*** EXTRACTED INFORMATION ***

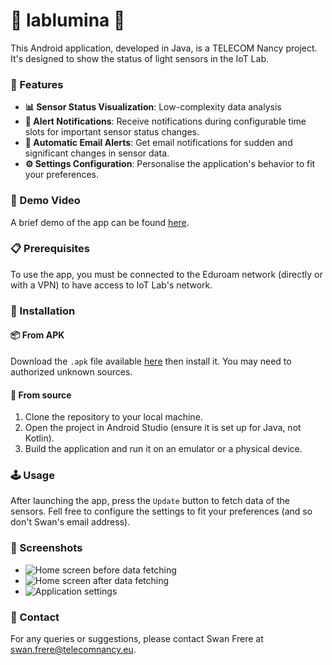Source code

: # 🌟 lablumina 📱

This Android application, developed in Java, is a TELECOM Nancy project.
It's designed to show the status of light sensors in the IoT Lab.

### 🚀 Features

- **📊 Sensor Status Visualization**: Low-complexity data analysis
- **🔔 Alert Notifications**: Receive notifications during configurable time slots for important sensor status changes.
- **📧 Automatic Email Alerts**: Get email notifications for sudden and significant changes in sensor data.
- **⚙️ Settings Configuration**: Personalise the application's behavior to fit your preferences.

### 🎥 Demo Video

A brief demo of the app can be found [here](docs/readme-material/demo.mp4).

### 📋 Prerequisites

To use the app, you must be connected to the Eduroam network (directly or with a VPN) to have access to IoT Lab's network.

### 📲 Installation

#### 📦 From APK

Download the `.apk` file available [here](https://github.com/le-chartreux/ProjetAMIO/releases/download/1.0.0/ProjetAMIO.apk) then install it.
You may need to authorized unknown sources.

#### 📔 From source

1. Clone the repository to your local machine.
2. Open the project in Android Studio (ensure it is set up for Java, not Kotlin).
3. Build the application and run it on an emulator or a physical device.

### 🕹️ Usage

After launching the app, press the `Update` button to fetch data of the sensors.
Fell free to configure the settings to fit your preferences (and so don't Swan's email address).

### 📸 Screenshots

- ![Home screen before data fetching](docs/readme-material/home-screen-before-data-fetching.png)
- ![Home screen after data fetching](docs/readme-material/home-screen-after-data-fetching.png)
- ![Application settings](docs/readme-material/settings.png)

### 📧 Contact

For any queries or suggestions, please contact Swan Frere at [swan.frere@telecomnancy.eu](mailto:swan.frere@telecomnancy.eu).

*** End of EXTRACTED INFORMATION ***

Write out only those lines that fall between the one containing "### 🕹️ Usage" and the end of the entries, the first and last included, exactly as they read.

> SOLUTION FOR THIS PROBLEM
### 🕹️ Usage

After launching the app, press the `Update` button to fetch data of the sensors.
Fell free to configure the settings to fit your preferences (and so don't Swan's email address).

### 📸 Screenshots

- ![Home screen before data fetching](docs/readme-material/home-screen-before-data-fetching.png)
- ![Home screen after data fetching](docs/readme-material/home-screen-after-data-fetching.png)
- ![Application settings](docs/readme-material/settings.png)

### 📧 Contact

For any queries or suggestions, please contact Swan Frere at [swan.frere@telecomnancy.eu](mailto:swan.frere@telecomnancy.eu).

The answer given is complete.